▶ Instructions to follow
How many lines in the records below contain the word "content"? Give only the number.

▶ Provided records
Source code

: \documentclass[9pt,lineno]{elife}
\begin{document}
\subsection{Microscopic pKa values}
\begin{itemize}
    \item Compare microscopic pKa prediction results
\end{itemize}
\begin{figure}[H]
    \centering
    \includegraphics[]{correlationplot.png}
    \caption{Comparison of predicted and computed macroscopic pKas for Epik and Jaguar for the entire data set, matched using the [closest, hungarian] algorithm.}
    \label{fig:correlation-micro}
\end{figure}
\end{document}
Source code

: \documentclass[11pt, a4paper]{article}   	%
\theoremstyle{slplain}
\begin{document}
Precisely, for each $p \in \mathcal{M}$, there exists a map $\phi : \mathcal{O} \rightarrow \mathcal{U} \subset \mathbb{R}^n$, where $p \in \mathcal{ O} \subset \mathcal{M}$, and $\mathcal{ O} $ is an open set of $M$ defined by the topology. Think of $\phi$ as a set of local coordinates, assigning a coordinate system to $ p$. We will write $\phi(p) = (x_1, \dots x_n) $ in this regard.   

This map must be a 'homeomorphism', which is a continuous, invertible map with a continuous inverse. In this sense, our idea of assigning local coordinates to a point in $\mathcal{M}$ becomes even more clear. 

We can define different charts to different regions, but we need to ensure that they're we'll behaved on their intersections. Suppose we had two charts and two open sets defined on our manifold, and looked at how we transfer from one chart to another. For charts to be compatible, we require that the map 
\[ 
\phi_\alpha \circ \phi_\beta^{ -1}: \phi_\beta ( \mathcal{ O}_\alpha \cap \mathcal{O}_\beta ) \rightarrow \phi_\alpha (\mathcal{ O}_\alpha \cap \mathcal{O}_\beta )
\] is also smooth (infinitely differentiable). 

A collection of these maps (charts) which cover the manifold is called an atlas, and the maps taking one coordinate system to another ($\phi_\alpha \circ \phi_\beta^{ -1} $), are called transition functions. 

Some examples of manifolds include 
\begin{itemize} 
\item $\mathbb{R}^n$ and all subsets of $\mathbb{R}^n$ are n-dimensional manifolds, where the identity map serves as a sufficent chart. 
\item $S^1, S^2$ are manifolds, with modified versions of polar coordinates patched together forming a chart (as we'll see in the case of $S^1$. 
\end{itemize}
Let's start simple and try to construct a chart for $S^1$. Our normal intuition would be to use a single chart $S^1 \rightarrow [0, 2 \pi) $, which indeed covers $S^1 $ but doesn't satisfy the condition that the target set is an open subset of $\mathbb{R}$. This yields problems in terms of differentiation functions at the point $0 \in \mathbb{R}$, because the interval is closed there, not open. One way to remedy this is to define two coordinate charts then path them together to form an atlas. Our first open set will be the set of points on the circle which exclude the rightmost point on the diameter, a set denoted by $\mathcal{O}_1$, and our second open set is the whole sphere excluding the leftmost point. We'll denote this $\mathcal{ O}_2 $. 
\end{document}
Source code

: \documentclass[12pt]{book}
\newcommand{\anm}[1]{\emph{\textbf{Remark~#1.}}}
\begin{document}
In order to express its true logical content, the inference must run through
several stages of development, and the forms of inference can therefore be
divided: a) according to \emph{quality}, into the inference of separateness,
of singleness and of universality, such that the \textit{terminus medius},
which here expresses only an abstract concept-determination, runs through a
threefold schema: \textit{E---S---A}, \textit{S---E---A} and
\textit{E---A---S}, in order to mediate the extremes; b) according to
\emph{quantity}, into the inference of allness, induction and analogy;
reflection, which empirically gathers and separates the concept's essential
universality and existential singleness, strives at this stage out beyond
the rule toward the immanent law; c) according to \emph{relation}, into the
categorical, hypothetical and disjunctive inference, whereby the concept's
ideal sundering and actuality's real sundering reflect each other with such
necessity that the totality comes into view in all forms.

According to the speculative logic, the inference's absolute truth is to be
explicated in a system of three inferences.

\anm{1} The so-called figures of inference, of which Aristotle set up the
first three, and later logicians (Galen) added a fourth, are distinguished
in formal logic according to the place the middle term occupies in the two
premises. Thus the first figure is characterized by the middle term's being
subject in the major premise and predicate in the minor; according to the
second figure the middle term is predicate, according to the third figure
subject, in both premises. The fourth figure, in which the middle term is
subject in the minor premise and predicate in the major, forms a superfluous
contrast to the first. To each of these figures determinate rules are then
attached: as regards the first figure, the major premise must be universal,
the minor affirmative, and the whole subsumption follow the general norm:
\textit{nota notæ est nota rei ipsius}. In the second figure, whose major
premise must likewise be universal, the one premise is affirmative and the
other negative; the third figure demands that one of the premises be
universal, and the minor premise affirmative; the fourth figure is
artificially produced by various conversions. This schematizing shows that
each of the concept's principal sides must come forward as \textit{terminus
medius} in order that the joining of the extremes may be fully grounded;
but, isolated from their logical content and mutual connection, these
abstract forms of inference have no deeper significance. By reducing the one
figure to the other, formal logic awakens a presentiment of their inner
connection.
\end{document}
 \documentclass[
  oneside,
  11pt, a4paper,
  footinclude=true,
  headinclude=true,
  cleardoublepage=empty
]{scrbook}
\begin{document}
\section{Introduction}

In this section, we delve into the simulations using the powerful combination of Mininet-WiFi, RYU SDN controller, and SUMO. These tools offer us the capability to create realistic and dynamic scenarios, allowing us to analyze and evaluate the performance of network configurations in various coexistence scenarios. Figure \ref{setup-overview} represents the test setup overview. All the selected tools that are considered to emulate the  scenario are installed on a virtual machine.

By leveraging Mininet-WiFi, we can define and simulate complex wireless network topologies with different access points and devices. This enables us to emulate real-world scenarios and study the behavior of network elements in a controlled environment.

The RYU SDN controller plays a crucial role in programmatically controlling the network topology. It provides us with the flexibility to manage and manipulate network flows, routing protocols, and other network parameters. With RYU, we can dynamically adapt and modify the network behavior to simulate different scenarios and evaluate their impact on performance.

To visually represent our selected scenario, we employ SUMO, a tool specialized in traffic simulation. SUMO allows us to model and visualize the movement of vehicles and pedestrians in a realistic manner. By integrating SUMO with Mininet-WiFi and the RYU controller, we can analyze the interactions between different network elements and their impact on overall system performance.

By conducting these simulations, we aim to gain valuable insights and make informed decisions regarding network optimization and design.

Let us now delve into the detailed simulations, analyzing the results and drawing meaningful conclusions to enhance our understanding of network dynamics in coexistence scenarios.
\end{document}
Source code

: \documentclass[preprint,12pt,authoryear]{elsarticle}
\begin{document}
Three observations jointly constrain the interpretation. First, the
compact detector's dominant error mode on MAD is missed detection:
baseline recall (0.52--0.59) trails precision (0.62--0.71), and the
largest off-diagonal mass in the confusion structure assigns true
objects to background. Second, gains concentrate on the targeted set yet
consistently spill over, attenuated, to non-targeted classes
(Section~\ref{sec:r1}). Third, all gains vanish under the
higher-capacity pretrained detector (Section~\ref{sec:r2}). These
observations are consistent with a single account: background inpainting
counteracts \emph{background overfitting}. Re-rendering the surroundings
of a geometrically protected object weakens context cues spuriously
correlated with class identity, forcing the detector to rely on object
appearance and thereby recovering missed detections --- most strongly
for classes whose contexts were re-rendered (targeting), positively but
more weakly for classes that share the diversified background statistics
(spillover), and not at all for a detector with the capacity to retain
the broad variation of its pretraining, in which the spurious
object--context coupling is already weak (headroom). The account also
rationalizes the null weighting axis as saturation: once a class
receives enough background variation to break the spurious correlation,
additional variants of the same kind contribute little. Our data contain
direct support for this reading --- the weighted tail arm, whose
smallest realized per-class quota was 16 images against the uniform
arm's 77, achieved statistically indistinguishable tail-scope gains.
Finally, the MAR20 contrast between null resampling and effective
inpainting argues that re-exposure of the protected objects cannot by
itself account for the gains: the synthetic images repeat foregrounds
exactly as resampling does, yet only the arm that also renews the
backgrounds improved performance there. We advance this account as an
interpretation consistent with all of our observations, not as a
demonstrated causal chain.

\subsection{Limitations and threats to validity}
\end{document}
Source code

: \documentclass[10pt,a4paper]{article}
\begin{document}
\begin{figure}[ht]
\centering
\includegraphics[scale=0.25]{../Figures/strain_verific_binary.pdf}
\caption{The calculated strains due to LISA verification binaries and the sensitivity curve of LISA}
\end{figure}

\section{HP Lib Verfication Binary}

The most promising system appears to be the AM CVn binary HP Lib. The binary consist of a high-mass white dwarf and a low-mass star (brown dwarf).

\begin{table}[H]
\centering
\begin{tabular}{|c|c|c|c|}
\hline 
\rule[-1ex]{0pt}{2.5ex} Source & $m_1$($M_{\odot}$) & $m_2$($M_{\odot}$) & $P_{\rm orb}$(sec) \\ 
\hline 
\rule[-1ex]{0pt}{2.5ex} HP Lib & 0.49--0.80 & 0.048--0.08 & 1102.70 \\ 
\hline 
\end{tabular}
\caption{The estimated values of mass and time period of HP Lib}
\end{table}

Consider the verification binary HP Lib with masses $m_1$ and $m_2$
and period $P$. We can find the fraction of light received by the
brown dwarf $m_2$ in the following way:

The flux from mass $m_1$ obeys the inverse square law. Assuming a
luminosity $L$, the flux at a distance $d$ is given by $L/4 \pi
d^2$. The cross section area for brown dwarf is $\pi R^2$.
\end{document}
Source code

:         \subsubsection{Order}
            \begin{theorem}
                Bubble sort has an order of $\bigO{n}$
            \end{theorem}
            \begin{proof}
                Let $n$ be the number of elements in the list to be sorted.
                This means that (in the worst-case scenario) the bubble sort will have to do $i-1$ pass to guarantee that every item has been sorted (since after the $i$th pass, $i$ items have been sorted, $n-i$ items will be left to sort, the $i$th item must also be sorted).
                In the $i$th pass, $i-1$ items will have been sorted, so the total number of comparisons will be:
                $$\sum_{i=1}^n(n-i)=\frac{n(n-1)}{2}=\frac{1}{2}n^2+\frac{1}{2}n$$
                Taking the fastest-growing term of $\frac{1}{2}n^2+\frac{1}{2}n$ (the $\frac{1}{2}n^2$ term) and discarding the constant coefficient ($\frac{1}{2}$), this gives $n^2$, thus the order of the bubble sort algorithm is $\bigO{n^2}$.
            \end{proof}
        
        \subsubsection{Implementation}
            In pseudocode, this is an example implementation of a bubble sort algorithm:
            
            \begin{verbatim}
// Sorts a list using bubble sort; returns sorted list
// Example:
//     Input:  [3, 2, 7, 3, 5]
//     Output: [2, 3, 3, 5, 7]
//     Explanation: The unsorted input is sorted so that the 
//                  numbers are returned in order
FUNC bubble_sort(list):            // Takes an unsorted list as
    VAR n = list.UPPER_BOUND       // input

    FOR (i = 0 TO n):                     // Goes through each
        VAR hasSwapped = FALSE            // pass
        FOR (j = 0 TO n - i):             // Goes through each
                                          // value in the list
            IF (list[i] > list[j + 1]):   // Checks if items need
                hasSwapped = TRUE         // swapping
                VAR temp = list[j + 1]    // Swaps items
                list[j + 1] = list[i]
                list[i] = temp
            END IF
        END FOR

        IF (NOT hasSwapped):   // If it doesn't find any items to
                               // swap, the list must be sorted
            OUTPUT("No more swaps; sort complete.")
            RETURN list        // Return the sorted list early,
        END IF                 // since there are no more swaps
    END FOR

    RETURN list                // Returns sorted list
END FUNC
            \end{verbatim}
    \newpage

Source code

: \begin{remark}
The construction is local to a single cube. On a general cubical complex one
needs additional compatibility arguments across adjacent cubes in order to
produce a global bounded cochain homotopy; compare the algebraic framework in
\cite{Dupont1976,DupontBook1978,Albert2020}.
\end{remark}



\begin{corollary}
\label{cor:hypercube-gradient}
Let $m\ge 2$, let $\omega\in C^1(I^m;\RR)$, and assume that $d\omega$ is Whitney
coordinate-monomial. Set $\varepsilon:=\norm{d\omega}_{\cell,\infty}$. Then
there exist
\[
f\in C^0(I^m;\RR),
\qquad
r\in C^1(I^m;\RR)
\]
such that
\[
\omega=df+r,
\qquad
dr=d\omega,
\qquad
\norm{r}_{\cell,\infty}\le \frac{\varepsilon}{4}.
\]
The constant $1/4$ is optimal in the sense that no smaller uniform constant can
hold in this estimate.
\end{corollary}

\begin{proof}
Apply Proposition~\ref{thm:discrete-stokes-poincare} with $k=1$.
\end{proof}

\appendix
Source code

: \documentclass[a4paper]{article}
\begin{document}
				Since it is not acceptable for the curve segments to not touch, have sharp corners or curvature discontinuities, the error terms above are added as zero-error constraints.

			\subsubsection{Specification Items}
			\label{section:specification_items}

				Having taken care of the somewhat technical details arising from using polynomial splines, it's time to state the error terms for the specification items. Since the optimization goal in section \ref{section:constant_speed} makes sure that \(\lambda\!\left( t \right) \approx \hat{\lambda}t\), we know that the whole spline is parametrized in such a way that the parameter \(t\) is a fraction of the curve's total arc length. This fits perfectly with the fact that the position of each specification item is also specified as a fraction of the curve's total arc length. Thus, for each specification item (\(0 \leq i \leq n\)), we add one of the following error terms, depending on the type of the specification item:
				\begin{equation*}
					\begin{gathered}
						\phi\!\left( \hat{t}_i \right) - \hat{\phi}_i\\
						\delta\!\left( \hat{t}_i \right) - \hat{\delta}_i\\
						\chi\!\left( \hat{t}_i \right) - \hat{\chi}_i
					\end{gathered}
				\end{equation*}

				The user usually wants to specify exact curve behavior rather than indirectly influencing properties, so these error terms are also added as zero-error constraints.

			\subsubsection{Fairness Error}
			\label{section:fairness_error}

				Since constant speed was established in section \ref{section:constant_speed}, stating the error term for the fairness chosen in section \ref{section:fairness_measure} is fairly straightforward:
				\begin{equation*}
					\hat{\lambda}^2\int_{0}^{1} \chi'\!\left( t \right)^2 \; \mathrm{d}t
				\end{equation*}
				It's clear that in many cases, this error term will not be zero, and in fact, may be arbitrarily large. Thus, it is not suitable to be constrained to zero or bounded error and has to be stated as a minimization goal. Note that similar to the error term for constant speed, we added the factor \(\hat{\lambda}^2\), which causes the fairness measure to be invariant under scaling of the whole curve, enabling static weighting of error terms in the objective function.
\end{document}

▶ Exercise solution
2